ABOUT THIS EXERCISE -
Beneath this line is the data. Output exactly the lines from the line with "Well, I was" to the line with "Jim Toller to", both ends included, and nothing more.

Items listed in a dataset
· · · ·

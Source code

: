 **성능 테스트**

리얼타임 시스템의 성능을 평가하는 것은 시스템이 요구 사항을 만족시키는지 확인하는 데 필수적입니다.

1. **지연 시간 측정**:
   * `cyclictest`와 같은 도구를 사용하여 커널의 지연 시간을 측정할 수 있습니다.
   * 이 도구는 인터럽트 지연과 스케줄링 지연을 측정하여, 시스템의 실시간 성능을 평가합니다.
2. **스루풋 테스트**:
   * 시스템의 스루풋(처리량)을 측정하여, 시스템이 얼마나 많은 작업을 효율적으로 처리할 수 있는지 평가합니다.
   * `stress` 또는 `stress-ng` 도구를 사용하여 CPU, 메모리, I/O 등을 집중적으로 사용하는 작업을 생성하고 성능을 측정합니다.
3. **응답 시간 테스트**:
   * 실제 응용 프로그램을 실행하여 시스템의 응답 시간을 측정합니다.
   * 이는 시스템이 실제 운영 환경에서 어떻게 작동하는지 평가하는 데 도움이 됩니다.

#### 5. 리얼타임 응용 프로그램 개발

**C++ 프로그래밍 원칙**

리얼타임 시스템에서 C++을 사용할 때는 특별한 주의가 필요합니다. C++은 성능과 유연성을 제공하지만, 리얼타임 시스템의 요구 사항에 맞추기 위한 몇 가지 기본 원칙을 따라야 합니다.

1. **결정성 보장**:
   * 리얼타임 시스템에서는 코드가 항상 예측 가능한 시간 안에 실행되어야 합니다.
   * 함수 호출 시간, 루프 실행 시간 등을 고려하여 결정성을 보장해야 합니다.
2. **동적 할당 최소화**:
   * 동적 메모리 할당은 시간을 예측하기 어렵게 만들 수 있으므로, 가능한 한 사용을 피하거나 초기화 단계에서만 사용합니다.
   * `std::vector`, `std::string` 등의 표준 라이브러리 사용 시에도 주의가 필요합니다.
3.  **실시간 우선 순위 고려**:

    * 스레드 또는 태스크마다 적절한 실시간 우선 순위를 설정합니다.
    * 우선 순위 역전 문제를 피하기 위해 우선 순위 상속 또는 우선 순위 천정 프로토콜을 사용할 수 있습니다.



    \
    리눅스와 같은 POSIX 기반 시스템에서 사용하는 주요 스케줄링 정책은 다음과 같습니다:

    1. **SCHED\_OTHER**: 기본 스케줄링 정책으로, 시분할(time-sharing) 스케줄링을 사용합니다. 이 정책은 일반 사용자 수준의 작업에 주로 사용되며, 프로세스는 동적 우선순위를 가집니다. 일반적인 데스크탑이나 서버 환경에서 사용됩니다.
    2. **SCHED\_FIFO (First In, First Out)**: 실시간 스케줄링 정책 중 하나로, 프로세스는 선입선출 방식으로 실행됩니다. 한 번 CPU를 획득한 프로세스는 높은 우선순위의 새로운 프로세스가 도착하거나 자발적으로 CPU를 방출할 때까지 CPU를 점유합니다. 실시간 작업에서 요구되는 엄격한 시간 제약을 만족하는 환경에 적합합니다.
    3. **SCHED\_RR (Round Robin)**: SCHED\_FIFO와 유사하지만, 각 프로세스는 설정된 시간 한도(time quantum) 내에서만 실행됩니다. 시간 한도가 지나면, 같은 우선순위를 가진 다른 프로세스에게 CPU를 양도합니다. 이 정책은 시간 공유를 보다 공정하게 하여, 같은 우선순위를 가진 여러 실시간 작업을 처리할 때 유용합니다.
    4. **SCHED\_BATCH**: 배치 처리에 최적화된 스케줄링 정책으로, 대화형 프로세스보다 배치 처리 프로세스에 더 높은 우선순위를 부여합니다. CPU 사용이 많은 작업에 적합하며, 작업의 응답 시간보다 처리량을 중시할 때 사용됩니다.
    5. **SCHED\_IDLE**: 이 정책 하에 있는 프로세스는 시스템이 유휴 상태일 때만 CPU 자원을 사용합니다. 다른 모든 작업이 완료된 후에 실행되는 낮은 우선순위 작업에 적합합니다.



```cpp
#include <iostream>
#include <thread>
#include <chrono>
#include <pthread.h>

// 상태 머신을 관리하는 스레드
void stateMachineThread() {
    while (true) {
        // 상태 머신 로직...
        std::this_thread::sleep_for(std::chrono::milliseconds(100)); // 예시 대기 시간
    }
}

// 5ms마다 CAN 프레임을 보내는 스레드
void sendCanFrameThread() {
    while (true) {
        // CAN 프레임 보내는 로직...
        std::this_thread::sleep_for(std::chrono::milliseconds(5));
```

· · · ·

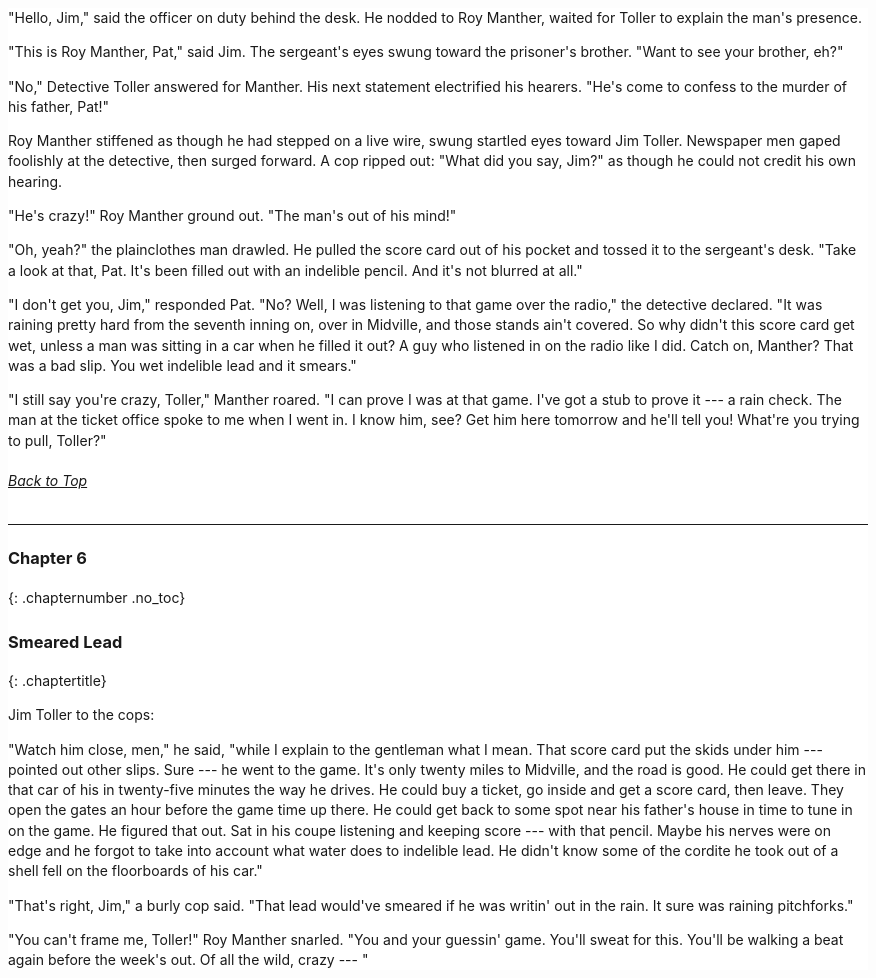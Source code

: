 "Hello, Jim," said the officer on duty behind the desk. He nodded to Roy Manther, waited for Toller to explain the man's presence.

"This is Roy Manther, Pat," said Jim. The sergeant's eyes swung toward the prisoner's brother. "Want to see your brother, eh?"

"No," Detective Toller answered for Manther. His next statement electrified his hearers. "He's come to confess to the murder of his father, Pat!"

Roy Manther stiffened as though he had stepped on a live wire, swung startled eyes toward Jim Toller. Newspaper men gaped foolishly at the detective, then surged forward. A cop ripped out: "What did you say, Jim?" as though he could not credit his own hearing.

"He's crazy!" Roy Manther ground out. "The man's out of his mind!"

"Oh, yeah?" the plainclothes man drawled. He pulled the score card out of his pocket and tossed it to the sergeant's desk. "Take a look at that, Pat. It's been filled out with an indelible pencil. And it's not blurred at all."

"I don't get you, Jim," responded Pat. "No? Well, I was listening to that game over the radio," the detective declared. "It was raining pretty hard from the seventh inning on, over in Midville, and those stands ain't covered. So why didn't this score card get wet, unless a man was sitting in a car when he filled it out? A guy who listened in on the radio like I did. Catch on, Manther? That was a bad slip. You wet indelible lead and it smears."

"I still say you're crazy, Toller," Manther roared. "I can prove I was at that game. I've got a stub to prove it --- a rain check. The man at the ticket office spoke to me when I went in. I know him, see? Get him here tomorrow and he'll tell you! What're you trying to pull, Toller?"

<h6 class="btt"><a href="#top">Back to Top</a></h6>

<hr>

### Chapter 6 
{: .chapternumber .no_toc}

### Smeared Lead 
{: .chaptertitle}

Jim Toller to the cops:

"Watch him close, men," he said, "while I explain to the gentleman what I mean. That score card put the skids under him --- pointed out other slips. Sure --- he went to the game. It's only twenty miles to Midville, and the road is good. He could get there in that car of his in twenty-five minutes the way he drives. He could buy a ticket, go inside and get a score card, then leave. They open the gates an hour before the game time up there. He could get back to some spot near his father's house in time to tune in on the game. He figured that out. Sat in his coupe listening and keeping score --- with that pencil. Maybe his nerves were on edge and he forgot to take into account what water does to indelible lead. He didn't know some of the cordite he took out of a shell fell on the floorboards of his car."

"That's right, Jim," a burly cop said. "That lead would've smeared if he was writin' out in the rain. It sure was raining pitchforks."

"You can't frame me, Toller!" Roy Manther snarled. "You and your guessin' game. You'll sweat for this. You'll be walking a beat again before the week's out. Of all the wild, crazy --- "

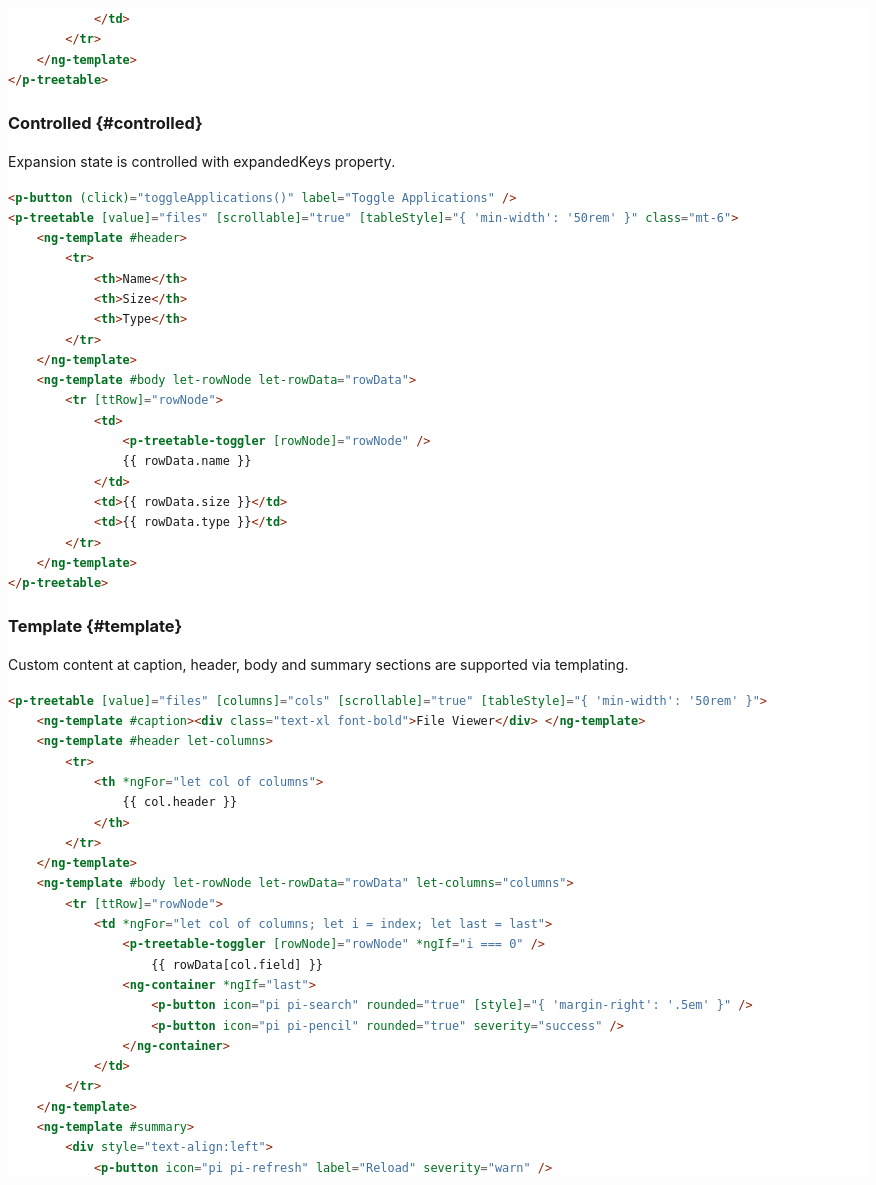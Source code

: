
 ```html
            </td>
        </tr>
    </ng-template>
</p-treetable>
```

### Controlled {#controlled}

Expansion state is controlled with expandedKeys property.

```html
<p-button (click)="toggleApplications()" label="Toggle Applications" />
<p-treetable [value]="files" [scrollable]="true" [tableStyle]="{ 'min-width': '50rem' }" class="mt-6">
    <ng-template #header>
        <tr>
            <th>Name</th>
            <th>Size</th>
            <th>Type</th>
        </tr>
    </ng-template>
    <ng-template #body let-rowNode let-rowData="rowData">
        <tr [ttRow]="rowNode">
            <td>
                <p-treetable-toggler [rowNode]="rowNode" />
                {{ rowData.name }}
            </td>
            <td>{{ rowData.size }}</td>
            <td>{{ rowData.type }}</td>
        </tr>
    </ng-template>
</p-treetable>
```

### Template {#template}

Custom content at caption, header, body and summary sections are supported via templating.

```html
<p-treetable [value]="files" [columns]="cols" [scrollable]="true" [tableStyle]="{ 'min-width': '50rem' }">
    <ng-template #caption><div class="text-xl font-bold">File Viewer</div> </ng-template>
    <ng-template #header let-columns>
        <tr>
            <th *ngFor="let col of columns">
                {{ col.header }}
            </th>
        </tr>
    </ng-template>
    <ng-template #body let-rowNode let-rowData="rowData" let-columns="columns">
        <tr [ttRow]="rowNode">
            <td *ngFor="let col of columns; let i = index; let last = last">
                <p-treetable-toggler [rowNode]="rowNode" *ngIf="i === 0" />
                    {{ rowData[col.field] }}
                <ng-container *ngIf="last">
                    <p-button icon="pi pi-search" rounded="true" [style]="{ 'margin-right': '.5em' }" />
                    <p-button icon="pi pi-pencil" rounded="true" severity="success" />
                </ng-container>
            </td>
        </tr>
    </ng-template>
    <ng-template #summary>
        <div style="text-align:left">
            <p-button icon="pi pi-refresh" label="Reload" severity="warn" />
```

· · · ·

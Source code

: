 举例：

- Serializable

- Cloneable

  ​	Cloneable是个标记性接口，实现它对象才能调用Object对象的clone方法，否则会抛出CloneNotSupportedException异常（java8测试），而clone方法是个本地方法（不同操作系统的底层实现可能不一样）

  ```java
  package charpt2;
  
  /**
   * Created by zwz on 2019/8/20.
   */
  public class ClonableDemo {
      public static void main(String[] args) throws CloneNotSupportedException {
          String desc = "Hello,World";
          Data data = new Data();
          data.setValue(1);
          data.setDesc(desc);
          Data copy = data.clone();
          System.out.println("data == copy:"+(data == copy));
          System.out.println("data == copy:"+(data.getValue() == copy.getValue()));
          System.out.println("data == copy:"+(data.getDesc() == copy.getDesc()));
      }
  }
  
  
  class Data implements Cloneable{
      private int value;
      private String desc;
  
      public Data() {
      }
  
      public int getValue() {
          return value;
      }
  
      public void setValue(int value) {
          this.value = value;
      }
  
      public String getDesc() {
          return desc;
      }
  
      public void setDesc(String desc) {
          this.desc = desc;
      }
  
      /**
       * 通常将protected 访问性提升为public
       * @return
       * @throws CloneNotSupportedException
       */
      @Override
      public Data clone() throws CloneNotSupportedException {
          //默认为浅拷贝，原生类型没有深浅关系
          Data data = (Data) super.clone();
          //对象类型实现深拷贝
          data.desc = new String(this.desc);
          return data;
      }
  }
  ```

· · · ·

WORKED SOLUTION -
"I don't get you, Jim," responded Pat. "No? Well, I was listening to that game over the radio," the detective declared. "It was raining pretty hard from the seventh inning on, over in Midville, and those stands ain't covered. So why didn't this score card get wet, unless a man was sitting in a car when he filled it out? A guy who listened in on the radio like I did. Catch on, Manther? That was a bad slip. You wet indelible lead and it smears."

"I still say you're crazy, Toller," Manther roared. "I can prove I was at that game. I've got a stub to prove it --- a rain check. The man at the ticket office spoke to me when I went in. I know him, see? Get him here tomorrow and he'll tell you! What're you trying to pull, Toller?"

<h6 class="btt"><a href="#top">Back to Top</a></h6>

<hr>

### Chapter 6 
{: .chapternumber .no_toc}

### Smeared Lead 
{: .chaptertitle}

Jim Toller to the cops:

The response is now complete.